◆ **What this task involves**
Every line of the entries below that carries the string "namespace" should be copied.

┌────────

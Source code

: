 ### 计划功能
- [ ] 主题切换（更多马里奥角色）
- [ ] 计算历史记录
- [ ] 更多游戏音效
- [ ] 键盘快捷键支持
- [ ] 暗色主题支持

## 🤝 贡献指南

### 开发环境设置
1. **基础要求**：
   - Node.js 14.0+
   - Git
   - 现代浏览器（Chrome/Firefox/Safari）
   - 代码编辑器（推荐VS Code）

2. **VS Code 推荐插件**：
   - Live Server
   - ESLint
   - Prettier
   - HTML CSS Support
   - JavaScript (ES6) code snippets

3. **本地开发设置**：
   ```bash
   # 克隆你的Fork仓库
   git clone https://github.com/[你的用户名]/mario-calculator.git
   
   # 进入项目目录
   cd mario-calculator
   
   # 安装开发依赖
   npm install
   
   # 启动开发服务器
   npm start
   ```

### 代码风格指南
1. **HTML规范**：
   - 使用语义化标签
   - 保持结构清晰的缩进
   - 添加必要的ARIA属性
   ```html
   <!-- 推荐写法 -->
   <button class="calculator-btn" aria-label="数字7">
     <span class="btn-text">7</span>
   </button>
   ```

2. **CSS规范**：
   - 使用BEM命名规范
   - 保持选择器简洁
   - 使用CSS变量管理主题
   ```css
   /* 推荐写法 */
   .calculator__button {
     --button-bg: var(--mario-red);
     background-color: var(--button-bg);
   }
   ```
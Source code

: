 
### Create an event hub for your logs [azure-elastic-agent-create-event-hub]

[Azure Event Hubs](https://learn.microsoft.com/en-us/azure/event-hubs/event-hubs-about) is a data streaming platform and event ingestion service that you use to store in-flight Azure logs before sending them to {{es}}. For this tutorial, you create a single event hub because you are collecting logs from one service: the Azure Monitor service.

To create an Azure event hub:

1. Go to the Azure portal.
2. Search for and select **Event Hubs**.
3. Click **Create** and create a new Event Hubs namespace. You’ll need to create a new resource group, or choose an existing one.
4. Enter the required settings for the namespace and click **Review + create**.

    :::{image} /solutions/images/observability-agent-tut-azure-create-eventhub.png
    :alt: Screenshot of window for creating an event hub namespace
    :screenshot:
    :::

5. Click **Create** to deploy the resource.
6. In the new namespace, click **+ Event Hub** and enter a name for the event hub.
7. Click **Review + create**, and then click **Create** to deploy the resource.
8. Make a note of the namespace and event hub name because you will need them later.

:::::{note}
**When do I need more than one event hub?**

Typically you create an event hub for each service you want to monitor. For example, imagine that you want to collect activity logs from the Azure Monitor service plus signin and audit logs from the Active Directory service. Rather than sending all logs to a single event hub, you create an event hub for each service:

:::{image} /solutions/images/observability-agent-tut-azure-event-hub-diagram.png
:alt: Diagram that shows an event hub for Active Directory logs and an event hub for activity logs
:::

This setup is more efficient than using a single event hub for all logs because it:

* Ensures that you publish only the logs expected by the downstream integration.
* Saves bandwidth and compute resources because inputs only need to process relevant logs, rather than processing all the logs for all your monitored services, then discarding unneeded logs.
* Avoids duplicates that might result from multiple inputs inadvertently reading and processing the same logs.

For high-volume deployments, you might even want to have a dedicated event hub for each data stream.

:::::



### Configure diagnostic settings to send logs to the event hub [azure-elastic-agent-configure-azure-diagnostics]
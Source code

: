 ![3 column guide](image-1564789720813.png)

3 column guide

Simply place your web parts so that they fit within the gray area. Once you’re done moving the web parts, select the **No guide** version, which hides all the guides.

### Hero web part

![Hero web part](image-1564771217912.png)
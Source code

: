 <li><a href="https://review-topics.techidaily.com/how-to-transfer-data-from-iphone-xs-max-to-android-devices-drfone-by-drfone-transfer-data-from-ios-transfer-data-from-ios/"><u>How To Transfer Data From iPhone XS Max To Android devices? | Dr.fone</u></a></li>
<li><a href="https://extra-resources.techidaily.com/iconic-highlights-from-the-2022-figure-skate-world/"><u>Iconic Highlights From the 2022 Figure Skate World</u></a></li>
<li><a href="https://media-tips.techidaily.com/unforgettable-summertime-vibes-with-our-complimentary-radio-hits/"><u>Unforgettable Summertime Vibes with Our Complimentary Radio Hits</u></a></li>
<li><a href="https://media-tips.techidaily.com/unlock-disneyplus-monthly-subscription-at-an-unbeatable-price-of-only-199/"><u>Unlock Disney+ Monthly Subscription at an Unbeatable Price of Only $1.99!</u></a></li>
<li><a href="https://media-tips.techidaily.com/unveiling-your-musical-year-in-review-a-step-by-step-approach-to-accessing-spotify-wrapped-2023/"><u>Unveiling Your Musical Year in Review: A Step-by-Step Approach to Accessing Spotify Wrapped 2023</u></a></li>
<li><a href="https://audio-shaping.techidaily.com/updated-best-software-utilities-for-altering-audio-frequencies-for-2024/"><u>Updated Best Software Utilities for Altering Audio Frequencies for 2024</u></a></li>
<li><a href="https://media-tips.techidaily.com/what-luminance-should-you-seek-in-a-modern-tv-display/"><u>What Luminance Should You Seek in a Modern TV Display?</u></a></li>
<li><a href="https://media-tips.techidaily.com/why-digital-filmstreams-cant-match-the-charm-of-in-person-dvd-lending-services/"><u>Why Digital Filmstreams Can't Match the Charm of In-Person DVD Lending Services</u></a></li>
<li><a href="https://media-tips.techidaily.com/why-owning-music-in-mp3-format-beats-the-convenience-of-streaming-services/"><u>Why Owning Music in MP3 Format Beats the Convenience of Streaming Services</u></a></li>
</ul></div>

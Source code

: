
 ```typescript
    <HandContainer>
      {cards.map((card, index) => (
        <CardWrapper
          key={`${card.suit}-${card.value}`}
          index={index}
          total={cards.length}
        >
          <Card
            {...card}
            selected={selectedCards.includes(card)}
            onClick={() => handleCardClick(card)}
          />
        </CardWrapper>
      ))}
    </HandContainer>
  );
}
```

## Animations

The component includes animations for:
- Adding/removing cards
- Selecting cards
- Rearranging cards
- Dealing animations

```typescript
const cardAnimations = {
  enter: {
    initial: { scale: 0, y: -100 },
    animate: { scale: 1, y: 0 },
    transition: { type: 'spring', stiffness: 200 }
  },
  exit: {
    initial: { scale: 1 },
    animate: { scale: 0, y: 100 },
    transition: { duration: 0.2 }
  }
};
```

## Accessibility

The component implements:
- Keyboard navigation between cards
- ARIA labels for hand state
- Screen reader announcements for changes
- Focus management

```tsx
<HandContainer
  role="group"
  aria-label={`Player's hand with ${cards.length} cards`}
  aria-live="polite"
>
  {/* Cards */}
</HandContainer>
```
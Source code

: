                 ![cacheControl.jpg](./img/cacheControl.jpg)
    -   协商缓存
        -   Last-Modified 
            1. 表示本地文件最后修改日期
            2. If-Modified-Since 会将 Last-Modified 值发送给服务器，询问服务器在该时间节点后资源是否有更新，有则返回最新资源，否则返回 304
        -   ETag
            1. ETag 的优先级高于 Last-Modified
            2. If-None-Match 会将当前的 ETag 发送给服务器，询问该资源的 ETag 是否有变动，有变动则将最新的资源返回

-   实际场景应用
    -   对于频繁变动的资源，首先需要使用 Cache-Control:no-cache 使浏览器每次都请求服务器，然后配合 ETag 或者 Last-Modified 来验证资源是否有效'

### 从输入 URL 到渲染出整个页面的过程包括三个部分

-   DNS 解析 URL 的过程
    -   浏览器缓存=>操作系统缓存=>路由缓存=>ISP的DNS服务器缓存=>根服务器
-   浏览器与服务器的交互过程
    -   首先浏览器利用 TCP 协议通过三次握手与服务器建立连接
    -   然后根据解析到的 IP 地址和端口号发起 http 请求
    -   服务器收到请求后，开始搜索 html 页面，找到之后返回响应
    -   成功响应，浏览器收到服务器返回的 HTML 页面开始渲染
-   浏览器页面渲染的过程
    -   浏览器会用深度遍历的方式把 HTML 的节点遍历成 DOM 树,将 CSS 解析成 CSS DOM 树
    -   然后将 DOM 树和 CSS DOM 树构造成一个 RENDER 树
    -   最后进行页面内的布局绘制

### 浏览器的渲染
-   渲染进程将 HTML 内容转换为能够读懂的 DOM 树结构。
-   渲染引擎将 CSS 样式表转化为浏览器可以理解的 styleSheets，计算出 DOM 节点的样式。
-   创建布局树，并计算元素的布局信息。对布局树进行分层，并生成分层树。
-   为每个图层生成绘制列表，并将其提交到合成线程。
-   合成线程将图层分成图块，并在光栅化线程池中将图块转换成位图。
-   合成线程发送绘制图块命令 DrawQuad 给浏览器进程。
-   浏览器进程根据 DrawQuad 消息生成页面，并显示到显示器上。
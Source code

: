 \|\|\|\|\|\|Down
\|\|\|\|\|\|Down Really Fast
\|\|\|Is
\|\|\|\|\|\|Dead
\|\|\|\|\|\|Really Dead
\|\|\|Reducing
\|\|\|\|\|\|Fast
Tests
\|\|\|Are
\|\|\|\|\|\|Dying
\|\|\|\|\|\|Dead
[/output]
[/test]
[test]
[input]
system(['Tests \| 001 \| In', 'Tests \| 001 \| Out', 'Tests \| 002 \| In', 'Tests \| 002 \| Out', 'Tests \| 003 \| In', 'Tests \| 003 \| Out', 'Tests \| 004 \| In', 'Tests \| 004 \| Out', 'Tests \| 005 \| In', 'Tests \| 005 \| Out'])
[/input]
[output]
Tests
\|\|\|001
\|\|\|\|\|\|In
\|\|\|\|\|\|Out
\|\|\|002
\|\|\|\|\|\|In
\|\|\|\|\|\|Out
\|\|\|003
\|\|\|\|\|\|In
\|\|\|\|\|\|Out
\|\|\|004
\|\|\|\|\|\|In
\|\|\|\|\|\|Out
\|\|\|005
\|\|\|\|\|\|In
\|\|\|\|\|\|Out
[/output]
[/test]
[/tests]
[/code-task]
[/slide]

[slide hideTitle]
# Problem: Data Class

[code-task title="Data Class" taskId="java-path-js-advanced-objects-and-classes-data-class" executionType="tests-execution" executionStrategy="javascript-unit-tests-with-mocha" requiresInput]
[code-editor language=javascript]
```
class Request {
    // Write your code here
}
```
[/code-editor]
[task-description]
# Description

└────────

◆ **Exercise answer**
3. Click **Create** and create a new Event Hubs namespace. You’ll need to create a new resource group, or choose an existing one.
4. Enter the required settings for the namespace and click **Review + create**.
    :alt: Screenshot of window for creating an event hub namespace
6. In the new namespace, click **+ Event Hub** and enter a name for the event hub.
8. Make a note of the namespace and event hub name because you will need them later.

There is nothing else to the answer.